Ich stieg zu dem Typ in den Whirlpool. Zu einem jungen Mann, der den Schriftzug »Pimp« auf der Brust trug, Zuhälter. Es muss wohl an dem Bier gelegen haben, das es umsonst gab. Nachdem ich es umständlich in den Pool geschafft hatte (ich katapultierte mich zehn Meter in die Höhe, um dann relativ unsanft in den Pool zu fallen), musste ich Pimp sogar darum bitten, mir beim Hinsetzen zu helfen. Ich wusste einfach nicht, wie ich meine Beine krumm bekommen sollte. Pimp und seine Freunde sprachen jedoch Holländisch und rauchten baumstammdicke Joints. Viel Hilfe war von ihnen nicht zu erwarten. Wenn man nicht weiß, wo in der Computerwelt Second Life etwas los ist, und man niemanden kennt, kann so ein Besuch zur Qual werden. In Second Life ist jeder eine Kunstfigur . Rechts unsere Autorin, ganz neu eingekleidet BILD

Seit Wochen sprechen um mich herum alle über diese neue Welt, drei Millionen Menschen haben sie schon besucht. Sie kommt mir vor wie der aktuelle Kinofilm, den jeder gesehen hat, nur ich kann nicht mitreden. Es heißt, dieses Produkt der kalifornischen Internetfirma Linden Lab sei kein Spiel, sondern die virtuelle Simulation unserer Welt. Wen trifft man dort? Und wie unterscheidet sich das zweite Leben vom echten? Also loggte ich mich ein. Von einer Liste wählte ich einen Namen: Coppola, Catarina.

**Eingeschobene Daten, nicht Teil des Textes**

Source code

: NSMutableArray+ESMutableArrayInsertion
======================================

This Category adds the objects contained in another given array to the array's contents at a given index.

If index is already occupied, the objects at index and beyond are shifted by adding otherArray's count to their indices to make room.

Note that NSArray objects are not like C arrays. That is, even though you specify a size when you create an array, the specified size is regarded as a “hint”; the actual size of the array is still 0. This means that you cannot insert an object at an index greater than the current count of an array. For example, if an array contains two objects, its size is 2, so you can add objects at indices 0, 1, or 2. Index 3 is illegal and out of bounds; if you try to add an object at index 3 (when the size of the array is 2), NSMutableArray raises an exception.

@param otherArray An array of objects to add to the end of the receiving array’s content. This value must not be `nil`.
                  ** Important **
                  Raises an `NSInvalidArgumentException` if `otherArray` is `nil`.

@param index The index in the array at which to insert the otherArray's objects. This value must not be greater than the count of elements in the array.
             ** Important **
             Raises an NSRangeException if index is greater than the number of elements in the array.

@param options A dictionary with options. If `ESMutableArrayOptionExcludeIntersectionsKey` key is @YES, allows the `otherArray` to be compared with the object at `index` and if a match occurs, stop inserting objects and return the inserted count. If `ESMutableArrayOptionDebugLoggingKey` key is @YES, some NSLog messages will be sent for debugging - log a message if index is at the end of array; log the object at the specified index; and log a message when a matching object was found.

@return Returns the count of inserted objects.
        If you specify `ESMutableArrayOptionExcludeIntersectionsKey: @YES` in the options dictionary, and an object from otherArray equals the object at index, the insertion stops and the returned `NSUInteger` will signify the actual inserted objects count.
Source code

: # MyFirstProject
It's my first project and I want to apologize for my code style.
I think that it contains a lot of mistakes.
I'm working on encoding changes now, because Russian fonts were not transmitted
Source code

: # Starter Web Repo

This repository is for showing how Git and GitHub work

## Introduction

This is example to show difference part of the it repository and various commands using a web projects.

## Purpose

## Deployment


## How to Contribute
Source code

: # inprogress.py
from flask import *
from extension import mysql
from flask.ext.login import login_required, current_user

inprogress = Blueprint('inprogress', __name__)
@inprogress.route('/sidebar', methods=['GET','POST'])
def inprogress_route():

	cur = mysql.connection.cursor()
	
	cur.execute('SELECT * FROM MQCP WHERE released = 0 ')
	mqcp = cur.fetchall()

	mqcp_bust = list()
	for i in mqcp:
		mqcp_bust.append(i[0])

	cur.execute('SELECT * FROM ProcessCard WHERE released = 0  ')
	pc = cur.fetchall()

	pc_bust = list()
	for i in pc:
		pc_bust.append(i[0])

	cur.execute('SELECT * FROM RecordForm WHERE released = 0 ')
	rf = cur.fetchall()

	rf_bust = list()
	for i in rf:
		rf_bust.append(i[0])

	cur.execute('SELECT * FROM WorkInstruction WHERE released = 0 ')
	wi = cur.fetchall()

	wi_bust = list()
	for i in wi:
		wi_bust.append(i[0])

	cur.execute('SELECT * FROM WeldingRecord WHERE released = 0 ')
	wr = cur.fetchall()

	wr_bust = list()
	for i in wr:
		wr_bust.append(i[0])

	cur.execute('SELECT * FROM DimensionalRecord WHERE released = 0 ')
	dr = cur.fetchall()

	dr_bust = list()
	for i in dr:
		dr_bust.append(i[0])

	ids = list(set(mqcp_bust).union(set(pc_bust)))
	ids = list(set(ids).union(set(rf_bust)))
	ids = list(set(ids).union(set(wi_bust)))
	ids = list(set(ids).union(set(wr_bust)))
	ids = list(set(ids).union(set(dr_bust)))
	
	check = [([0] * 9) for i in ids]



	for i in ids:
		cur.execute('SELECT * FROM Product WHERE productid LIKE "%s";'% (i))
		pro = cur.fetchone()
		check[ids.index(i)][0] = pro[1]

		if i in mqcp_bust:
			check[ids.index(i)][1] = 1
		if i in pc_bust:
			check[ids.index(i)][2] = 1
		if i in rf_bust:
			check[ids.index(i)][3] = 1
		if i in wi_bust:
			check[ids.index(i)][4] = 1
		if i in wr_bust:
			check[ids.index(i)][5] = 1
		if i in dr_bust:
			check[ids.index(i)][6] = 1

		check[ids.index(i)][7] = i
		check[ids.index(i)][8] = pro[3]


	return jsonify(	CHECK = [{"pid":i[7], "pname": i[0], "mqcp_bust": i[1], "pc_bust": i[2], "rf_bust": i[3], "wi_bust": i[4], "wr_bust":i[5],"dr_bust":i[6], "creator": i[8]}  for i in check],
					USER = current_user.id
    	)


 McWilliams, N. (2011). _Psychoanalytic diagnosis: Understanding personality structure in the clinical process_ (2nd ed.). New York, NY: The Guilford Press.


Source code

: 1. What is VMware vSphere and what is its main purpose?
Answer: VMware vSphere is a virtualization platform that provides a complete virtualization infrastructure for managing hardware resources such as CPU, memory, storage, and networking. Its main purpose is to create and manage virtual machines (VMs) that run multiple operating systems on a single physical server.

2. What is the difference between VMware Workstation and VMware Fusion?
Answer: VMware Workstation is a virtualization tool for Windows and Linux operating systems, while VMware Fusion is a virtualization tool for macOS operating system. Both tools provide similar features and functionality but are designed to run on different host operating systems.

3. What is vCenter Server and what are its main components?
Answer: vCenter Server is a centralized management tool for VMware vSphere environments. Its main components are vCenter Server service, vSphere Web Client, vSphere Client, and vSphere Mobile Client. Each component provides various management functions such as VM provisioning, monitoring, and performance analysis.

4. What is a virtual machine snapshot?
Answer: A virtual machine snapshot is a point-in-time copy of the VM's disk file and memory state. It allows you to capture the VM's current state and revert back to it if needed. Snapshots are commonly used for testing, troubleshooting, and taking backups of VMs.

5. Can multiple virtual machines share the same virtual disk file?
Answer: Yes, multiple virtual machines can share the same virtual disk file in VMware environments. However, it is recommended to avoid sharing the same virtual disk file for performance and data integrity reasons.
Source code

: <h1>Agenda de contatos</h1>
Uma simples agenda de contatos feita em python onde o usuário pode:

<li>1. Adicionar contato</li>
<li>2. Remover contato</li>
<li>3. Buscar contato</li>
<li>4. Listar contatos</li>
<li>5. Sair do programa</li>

Second Life ist eine Art digitales Lego, für das Linden Lab die Software zur Verfügung stellt. Man kann sie von ihrer Website herunterladen und damit Grafiken bauen, Kleidung, Autos, virtuelle Häuser. Als Second Life im Jahr 2003 eröffnet wurde, war es eine leere Plattform, auf der jeder machen konnte, was er wollte. Das interessierte am Anfang jedoch nur 1000 Leute. Erst nachdem der Linden-Dollar eingeführt worden war (etwa 270 Linden-Dollar bekommt man für einen echten amerikanischen Dollar, der Kurs schwankt) und damit die Idee des Erfolges, kam Leben nach Second Life.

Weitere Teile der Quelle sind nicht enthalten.